Pudendal Sensory Evoked
Potentials
The S2-S4 segments of the
cord are usually the most vulnerable during a tethered cord operation, but
these segments are also below the stimulation territories of the tibial and
peroneal SSEPs. Inputs from these lower sacral segments can now be monitored
by placing the stimulation electrodes within the dermatomes supplied by the
perineal sensory branches of the pudendal nerve. In the male, this is
accomplished with pairs of disc electrodes on either side of the penis; in
the female, the electrodes are placed on the preclitoral skin and the groove
between the labia minora and labia majora. The cortical evoked response is a
fairly characteristic M pattern, with an initial positive deflection
followed by a constant negative, positive, negative, positive wave form.
Injury to the S2-S4 roots or segments is manifested by lengthening of the PI
latency and decreased amplitudes of the triphasic waves. In addition to the
pudendal evoked response, the bulbocavernosus reflex can also be studied by
inserting a needle electrode in the ischiocavernosus muscle in the male and
into the urogenital diaphragm of the female.
External Anal Sphincter
Manometry and EMG
In dealing with complex
tethering lesions, it would be helpful to distinguish the sacral nerve roots
from adhesion bands and to identify the transition between functional conus
and intramedullary lipoma with certainty. While manipulation of the S2-S4
dorsal roots changes the pudendal evoked responses, identification of the
S2-S4 ventral roots requires some measurement of sphincteric function.
Although both the external
anal and external urethral sphincters are supplied by the S2-S4 motor roots,
activity of the anal sphincter is technically easier to measure. External
anal sphincter electromyography can be obtained with a needle recording
electrode or an anal plug electrode. However, sliding of the plug electrode
and interference from electronic equipment in the operating room can
generate confusing baseline artefacts. An alternate method of monitoring
external anal sphincter function is the direct recording of the "squeeze
pressure" using a pressure-sensitive balloon placed inside the anal canal.

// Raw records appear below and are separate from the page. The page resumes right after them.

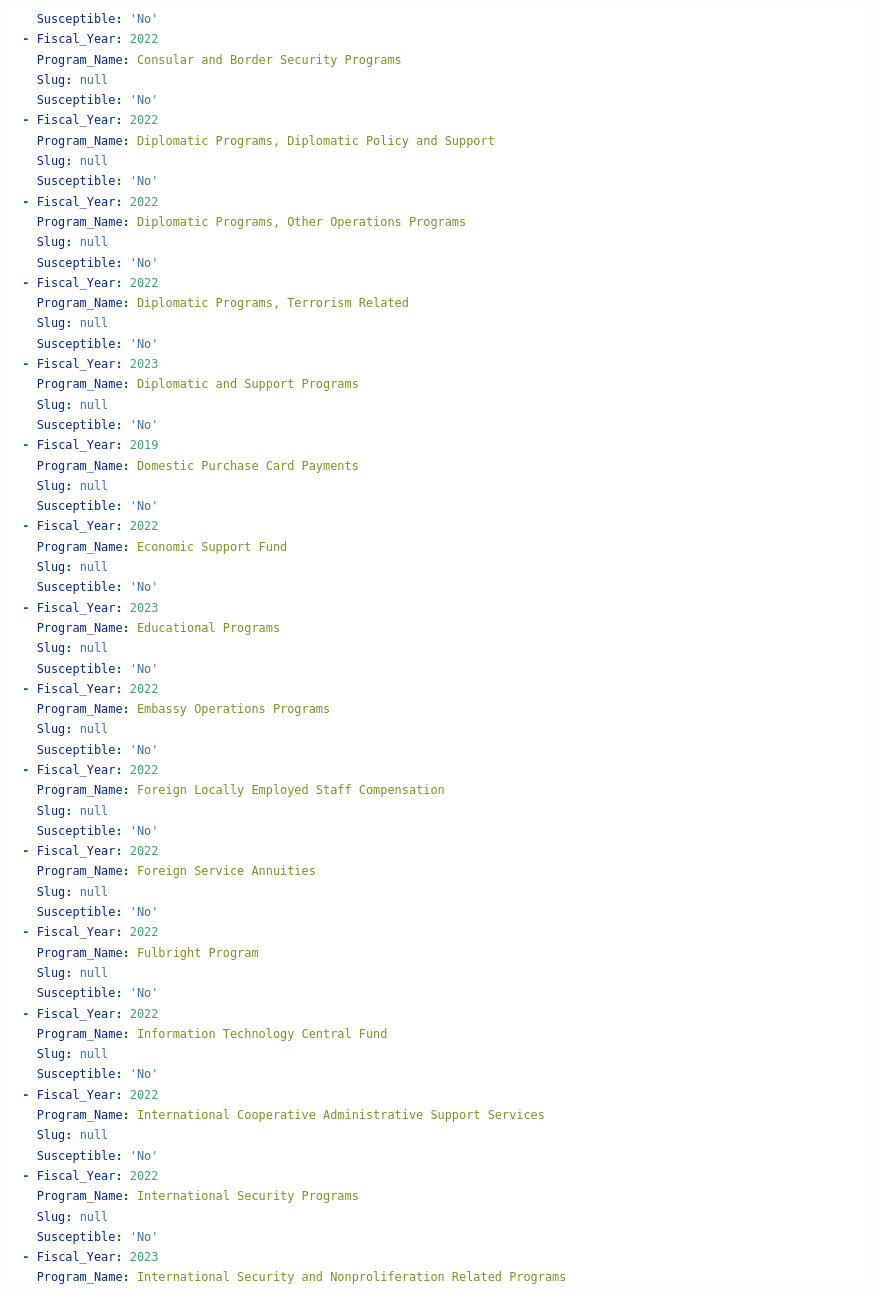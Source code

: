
 ```yaml
    Susceptible: 'No'
  - Fiscal_Year: 2022
    Program_Name: Consular and Border Security Programs
    Slug: null
    Susceptible: 'No'
  - Fiscal_Year: 2022
    Program_Name: Diplomatic Programs, Diplomatic Policy and Support
    Slug: null
    Susceptible: 'No'
  - Fiscal_Year: 2022
    Program_Name: Diplomatic Programs, Other Operations Programs
    Slug: null
    Susceptible: 'No'
  - Fiscal_Year: 2022
    Program_Name: Diplomatic Programs, Terrorism Related
    Slug: null
    Susceptible: 'No'
  - Fiscal_Year: 2023
    Program_Name: Diplomatic and Support Programs
    Slug: null
    Susceptible: 'No'
  - Fiscal_Year: 2019
    Program_Name: Domestic Purchase Card Payments
    Slug: null
    Susceptible: 'No'
  - Fiscal_Year: 2022
    Program_Name: Economic Support Fund
    Slug: null
    Susceptible: 'No'
  - Fiscal_Year: 2023
    Program_Name: Educational Programs
    Slug: null
    Susceptible: 'No'
  - Fiscal_Year: 2022
    Program_Name: Embassy Operations Programs
    Slug: null
    Susceptible: 'No'
  - Fiscal_Year: 2022
    Program_Name: Foreign Locally Employed Staff Compensation
    Slug: null
    Susceptible: 'No'
  - Fiscal_Year: 2022
    Program_Name: Foreign Service Annuities
    Slug: null
    Susceptible: 'No'
  - Fiscal_Year: 2022
    Program_Name: Fulbright Program
    Slug: null
    Susceptible: 'No'
  - Fiscal_Year: 2022
    Program_Name: Information Technology Central Fund
    Slug: null
    Susceptible: 'No'
  - Fiscal_Year: 2022
    Program_Name: International Cooperative Administrative Support Services
    Slug: null
    Susceptible: 'No'
  - Fiscal_Year: 2022
    Program_Name: International Security Programs
    Slug: null
    Susceptible: 'No'
  - Fiscal_Year: 2023
    Program_Name: International Security and Nonproliferation Related Programs
```
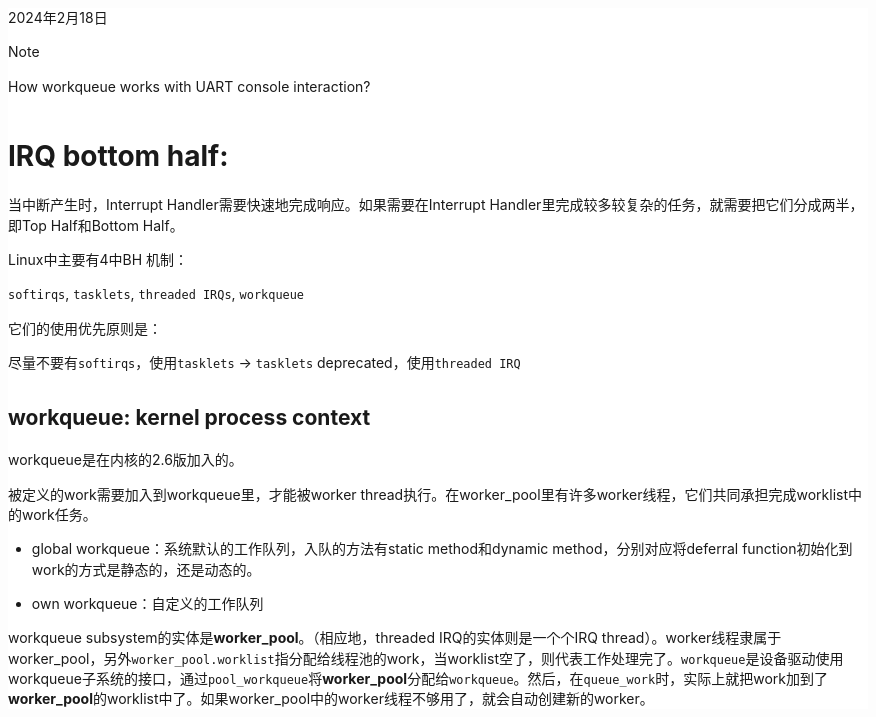 2024年2月18日

> [!NOTE]
>
> How workqueue works with UART console interaction?



# IRQ bottom half:

当中断产生时，Interrupt Handler需要快速地完成响应。如果需要在Interrupt Handler里完成较多较复杂的任务，就需要把它们分成两半，即Top Half和Bottom Half。

Linux中主要有4中BH 机制：

`softirqs`, `tasklets`, `threaded IRQs`, `workqueue`

它们的使用优先原则是：

尽量不要有`softirqs`，使用`tasklets`  ->  `tasklets` deprecated，使用`threaded IRQ`



## workqueue: kernel process context

workqueue是在内核的2.6版加入的。

被定义的work需要加入到workqueue里，才能被worker thread执行。在worker_pool里有许多worker线程，它们共同承担完成worklist中的work任务。

- global workqueue：系统默认的工作队列，入队的方法有static method和dynamic method，分别对应将deferral function初始化到work的方式是静态的，还是动态的。

- own workqueue：自定义的工作队列


workqueue subsystem的实体是**worker_pool**。（相应地，threaded IRQ的实体则是一个个IRQ thread）。worker线程隶属于worker_pool，另外`worker_pool.worklist`指分配给线程池的work，当worklist空了，则代表工作处理完了。`workqueue`是设备驱动使用workqueue子系统的接口，通过`pool_workqueue`将**worker_pool**分配给`workqueue`。然后，在`queue_work`时，实际上就把work加到了**worker_pool**的worklist中了。如果worker_pool中的worker线程不够用了，就会自动创建新的worker。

This manometry system is simple and noninvasive. requires no special
expertise, involves inexpensive, portable equipment, and generates easily
interpretable pressure waves unaffected by signals from other electronic
components. Stimulation of the S2, S3 or S4 root by a monopolar nerve
stimulator produces a strikingly sharp pressure spike, whereas direct
stimulation of the conus generates a wide-based pressure complex presumably
from bilateral and multilevel recruitment of anterior horn cells. If the
stimulating current is kept below 1 mA, the transition between conus and
lipoma can be demarcated accurately.